### [Exercise goal]
Spot each line in the records below where the word "Internet" occurs, then copy it.

....................

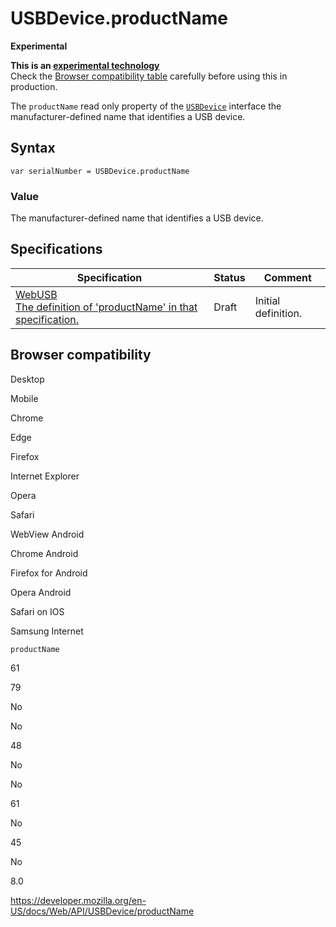 USBDevice.productName
=====================

**Experimental**

**This is an [experimental technology](https://developer.mozilla.org/en-US/docs/MDN/Guidelines/Conventions_definitions#experimental)**  
Check the [Browser compatibility table](#browser_compatibility) carefully before using this in production.

The `productName` read only property of the [`USBDevice`](../usbdevice) interface the manufacturer-defined name that identifies a USB device.

Syntax
------

    var serialNumber = USBDevice.productName

### Value

The manufacturer-defined name that identifies a USB device.

Specifications
--------------

<table><thead><tr class="header"><th>Specification</th><th>Status</th><th>Comment</th></tr></thead><tbody><tr class="odd"><td><a href="https://wicg.github.io/webusb/#dom-usbdevice-productname">WebUSB<br />
<span class="small">The definition of 'productName' in that specification.</span></a></td><td><span class="spec-draft">Draft</span></td><td>Initial definition.</td></tr></tbody></table>

Browser compatibility
---------------------

Desktop

Mobile

Chrome

Edge

Firefox

Internet Explorer

Opera

Safari

WebView Android

Chrome Android

Firefox for Android

Opera Android

Safari on IOS

Samsung Internet

`productName`

61

79

No

No

48

No

No

61

No

45

No

8.0

<a href="https://developer.mozilla.org/en-US/docs/Web/API/USBDevice/productName" class="_attribution-link">https://developer.mozilla.org/en-US/docs/Web/API/USBDevice/productName</a>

....................

### [Written response]
Internet Explorer
Samsung Internet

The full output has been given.